EKBIS.CO, JAKARTA - Pengamat ekonomi Umar Juoro menyatakan penambahan kuota BBM bersubsidi tidak akan efektif mengatasi tingginya permintaan BBM karena berapapun besarnya tambahan akan tetap habis.
"Berapapun tambahan kuotanya tidak akan memenuhi kebutuhan, justru akan semakin memberatkan anggaran negara," kata Umar Juoro di Jakarta, Selasa (11/9).
Menurut dia, kebijakan penyesuaian harga BBM sebenarnya merupakan hal lumrah yang juga dilakukan banyak negara untuk menekan meningkatnya anggaran subsidi.
"Upaya pembatasan BBM bersubsidi bagi kendaraan dinas PNS sejauh ini tidak efektif seperti diakui Menteri ESDM Jero Wacik," kata Ketua Dewan Direktur Center Indonesia for Development and Studies (Cides) itu.
Dia menambahkan, rencana pelarangan pembelian BBM bersubsidi di SPBU sepanjang jalan tol juga tidak akan efektif karena sama saja mengalihkan pembeli BBM bersubsidi ke tempat lain. Pembatasan itu juga berdampak pada pengaruh stabilitas sosial dan ekonomi.
"Akan terjadi mobilisasi pembeli BBM bersubsidi dari area tol ke SPBU lain yang semakin menimbulkan kekecewaan karena antrean yang semakin panjang di pom bensin," kata Umar.
Menurut dia, penyesuaian harga akan menghindarkan dampak-dampak seperti di atas. Berdasar data Gabungan Industri Kendaraan Bermotor Indonesia (Gaikindo) dan Asosiasi Industri Sepeda Motor Indonesia (AISI), jumlah kendaraan bermotor di Indonesia pada 2010 lalu mencapai 50.824.128 unit.

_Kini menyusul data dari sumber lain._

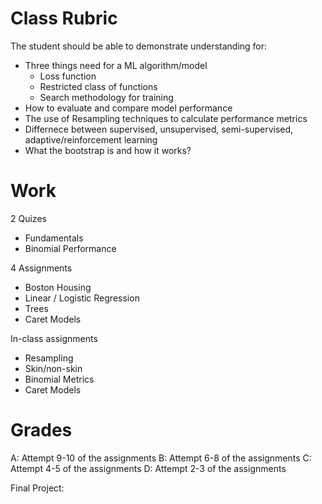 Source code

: 
# Class Rubric

The student should be able to demonstrate understanding for:
- Three things need for a ML algorithm/model
  - Loss function
  - Restricted class of functions
  - Search methodology for training
- How to evaluate and compare model performance
- The use of Resampling techniques to calculate performance metrics
- Differnece between supervised, unsupervised, semi-supervised, adaptive/reinforcement learning
- What the bootstrap is and how it works?


# Work 

2 Quizes
  - Fundamentals
  - Binomial Performance

4 Assignments
  - Boston Housing
  - Linear / Logistic Regression 
  - Trees
  - Caret Models

 In-class assignments
  - Resampling 
  - Skin/non-skin
  - Binomial Metrics
  - Caret Models



# Grades

A: Attempt 9-10 of the assignments
B: Attempt 6-8 of the assignments
C: Attempt 4-5 of the assignments
D: Attempt 2-3 of the assignments

Final Project:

Sekitar 60-65 persen adalah sepeda motor dan sisanya kendaraan roda empat atau lebih sebanyak 23-24 juta unit. Menurut Umar pemerintah harus menetapkan kebijakan yang tepat terhadap subsidi BBM sehingga ada kepastian.
"Saya menyarankan langkah yang lebih jelas dan kebijaksanaan berlaku secara umum untuk masalah BBM yaitu dengan penyesuaian harga," kata Umar.
Harga bahan bakar fosil selalu terkait dengan penyesuaian anggaran yang dilakukan pemerintah dengan persetujuan DPR. "Maka selanjutnya adalah bagaimana pemerintah meyakinkan DPR mengenai penyesuaian," katanya.